AIM OF THE TASK — Copy out the data exactly as it appears, without a single image.

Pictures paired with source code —
>>

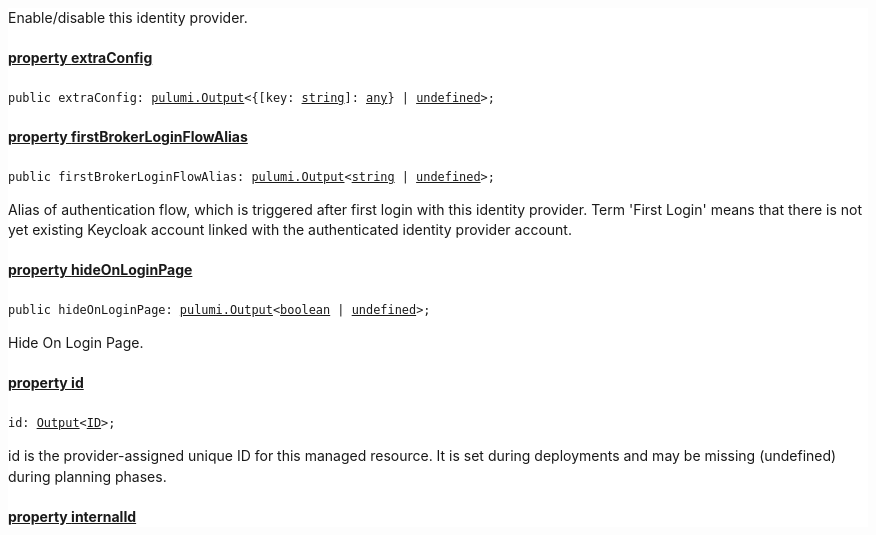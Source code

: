 Enable/disable this identity provider.

<h4 class="pdoc-member-header" id="IdentityProvider-extraConfig">
<a class="pdoc-child-name" href="https://github.com/pulumi/pulumi-keycloak/blob/fe0e5606f76a395edf73ef4a20152eaab95697b9/sdk/nodejs/oidc/identityProvider.ts#L81">property <b>extraConfig</b></a>
</h4>

<pre class="highlight"><code><span class='kd'>public </span>extraConfig: <a href='/docs/reference/pkg/nodejs/pulumi/pulumi/#Output'>pulumi.Output</a>&lt;{[key: <span class='kd'><a href='https://developer.mozilla.org/en-US/docs/Web/JavaScript/Reference/Global_Objects/String'>string</a></span>]: <span class='kd'><a href='https://www.typescriptlang.org/docs/handbook/basic-types.html#any'>any</a></span>} | <span class='kd'><a href='https://developer.mozilla.org/en-US/docs/Web/JavaScript/Reference/Global_Objects/undefined'>undefined</a></span>&gt;;</code></pre>
<h4 class="pdoc-member-header" id="IdentityProvider-firstBrokerLoginFlowAlias">
<a class="pdoc-child-name" href="https://github.com/pulumi/pulumi-keycloak/blob/fe0e5606f76a395edf73ef4a20152eaab95697b9/sdk/nodejs/oidc/identityProvider.ts#L86">property <b>firstBrokerLoginFlowAlias</b></a>
</h4>

<pre class="highlight"><code><span class='kd'>public </span>firstBrokerLoginFlowAlias: <a href='/docs/reference/pkg/nodejs/pulumi/pulumi/#Output'>pulumi.Output</a>&lt;<span class='kd'><a href='https://developer.mozilla.org/en-US/docs/Web/JavaScript/Reference/Global_Objects/String'>string</a></span> | <span class='kd'><a href='https://developer.mozilla.org/en-US/docs/Web/JavaScript/Reference/Global_Objects/undefined'>undefined</a></span>&gt;;</code></pre>

Alias of authentication flow, which is triggered after first login with this identity provider. Term 'First Login'
means that there is not yet existing Keycloak account linked with the authenticated identity provider account.

<h4 class="pdoc-member-header" id="IdentityProvider-hideOnLoginPage">
<a class="pdoc-child-name" href="https://github.com/pulumi/pulumi-keycloak/blob/fe0e5606f76a395edf73ef4a20152eaab95697b9/sdk/nodejs/oidc/identityProvider.ts#L90">property <b>hideOnLoginPage</b></a>
</h4>

<pre class="highlight"><code><span class='kd'>public </span>hideOnLoginPage: <a href='/docs/reference/pkg/nodejs/pulumi/pulumi/#Output'>pulumi.Output</a>&lt;<span class='kd'><a href='https://developer.mozilla.org/en-US/docs/Web/JavaScript/Reference/Global_Objects/Boolean'>boolean</a></span> | <span class='kd'><a href='https://developer.mozilla.org/en-US/docs/Web/JavaScript/Reference/Global_Objects/undefined'>undefined</a></span>&gt;;</code></pre>

Hide On Login Page.

<h4 class="pdoc-member-header" id="IdentityProvider-id">
<a class="pdoc-child-name" href="https://github.com/pulumi/pulumi-keycloak/blob/fe0e5606f76a395edf73ef4a20152eaab95697b9/sdk/nodejs/oidc/identityProvider.ts#L7">property <b>id</b></a>
</h4>

<pre class="highlight"><code><span class='kd'></span>id: <a href='/docs/reference/pkg/nodejs/pulumi/pulumi/#Output'>Output</a>&lt;<a href='/docs/reference/pkg/nodejs/pulumi/pulumi/#ID'>ID</a>&gt;;</code></pre>

id is the provider-assigned unique ID for this managed resource.  It is set during
deployments and may be missing (undefined) during planning phases.

<h4 class="pdoc-member-header" id="IdentityProvider-internalId">
<a class="pdoc-child-name" href="https://github.com/pulumi/pulumi-keycloak/blob/fe0e5606f76a395edf73ef4a20152eaab95697b9/sdk/nodejs/oidc/identityProvider.ts#L94">property <b>internalId</b></a>
</h4>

<<

RESPONSE TO THE EXERCISE —
Source code

: Enable/disable this identity provider.

<h4 class="pdoc-member-header" id="IdentityProvider-extraConfig">
<a class="pdoc-child-name" href="https://github.com/pulumi/pulumi-keycloak/blob/fe0e5606f76a395edf73ef4a20152eaab95697b9/sdk/nodejs/oidc/identityProvider.ts#L81">property <b>extraConfig</b></a>
</h4>

<pre class="highlight"><code><span class='kd'>public </span>extraConfig: <a href='/docs/reference/pkg/nodejs/pulumi/pulumi/#Output'>pulumi.Output</a>&lt;{[key: <span class='kd'><a href='https://developer.mozilla.org/en-US/docs/Web/JavaScript/Reference/Global_Objects/String'>string</a></span>]: <span class='kd'><a href='https://www.typescriptlang.org/docs/handbook/basic-types.html#any'>any</a></span>} | <span class='kd'><a href='https://developer.mozilla.org/en-US/docs/Web/JavaScript/Reference/Global_Objects/undefined'>undefined</a></span>&gt;;</code></pre>
<h4 class="pdoc-member-header" id="IdentityProvider-firstBrokerLoginFlowAlias">
<a class="pdoc-child-name" href="https://github.com/pulumi/pulumi-keycloak/blob/fe0e5606f76a395edf73ef4a20152eaab95697b9/sdk/nodejs/oidc/identityProvider.ts#L86">property <b>firstBrokerLoginFlowAlias</b></a>
</h4>

<pre class="highlight"><code><span class='kd'>public </span>firstBrokerLoginFlowAlias: <a href='/docs/reference/pkg/nodejs/pulumi/pulumi/#Output'>pulumi.Output</a>&lt;<span class='kd'><a href='https://developer.mozilla.org/en-US/docs/Web/JavaScript/Reference/Global_Objects/String'>string</a></span> | <span class='kd'><a href='https://developer.mozilla.org/en-US/docs/Web/JavaScript/Reference/Global_Objects/undefined'>undefined</a></span>&gt;;</code></pre>

Alias of authentication flow, which is triggered after first login with this identity provider. Term 'First Login'
means that there is not yet existing Keycloak account linked with the authenticated identity provider account.

<h4 class="pdoc-member-header" id="IdentityProvider-hideOnLoginPage">
<a class="pdoc-child-name" href="https://github.com/pulumi/pulumi-keycloak/blob/fe0e5606f76a395edf73ef4a20152eaab95697b9/sdk/nodejs/oidc/identityProvider.ts#L90">property <b>hideOnLoginPage</b></a>
</h4>

<pre class="highlight"><code><span class='kd'>public </span>hideOnLoginPage: <a href='/docs/reference/pkg/nodejs/pulumi/pulumi/#Output'>pulumi.Output</a>&lt;<span class='kd'><a href='https://developer.mozilla.org/en-US/docs/Web/JavaScript/Reference/Global_Objects/Boolean'>boolean</a></span> | <span class='kd'><a href='https://developer.mozilla.org/en-US/docs/Web/JavaScript/Reference/Global_Objects/undefined'>undefined</a></span>&gt;;</code></pre>

Hide On Login Page.

<h4 class="pdoc-member-header" id="IdentityProvider-id">
<a class="pdoc-child-name" href="https://github.com/pulumi/pulumi-keycloak/blob/fe0e5606f76a395edf73ef4a20152eaab95697b9/sdk/nodejs/oidc/identityProvider.ts#L7">property <b>id</b></a>
</h4>

<pre class="highlight"><code><span class='kd'></span>id: <a href='/docs/reference/pkg/nodejs/pulumi/pulumi/#Output'>Output</a>&lt;<a href='/docs/reference/pkg/nodejs/pulumi/pulumi/#ID'>ID</a>&gt;;</code></pre>

id is the provider-assigned unique ID for this managed resource.  It is set during
deployments and may be missing (undefined) during planning phases.

<h4 class="pdoc-member-header" id="IdentityProvider-internalId">
<a class="pdoc-child-name" href="https://github.com/pulumi/pulumi-keycloak/blob/fe0e5606f76a395edf73ef4a20152eaab95697b9/sdk/nodejs/oidc/identityProvider.ts#L94">property <b>internalId</b></a>
</h4>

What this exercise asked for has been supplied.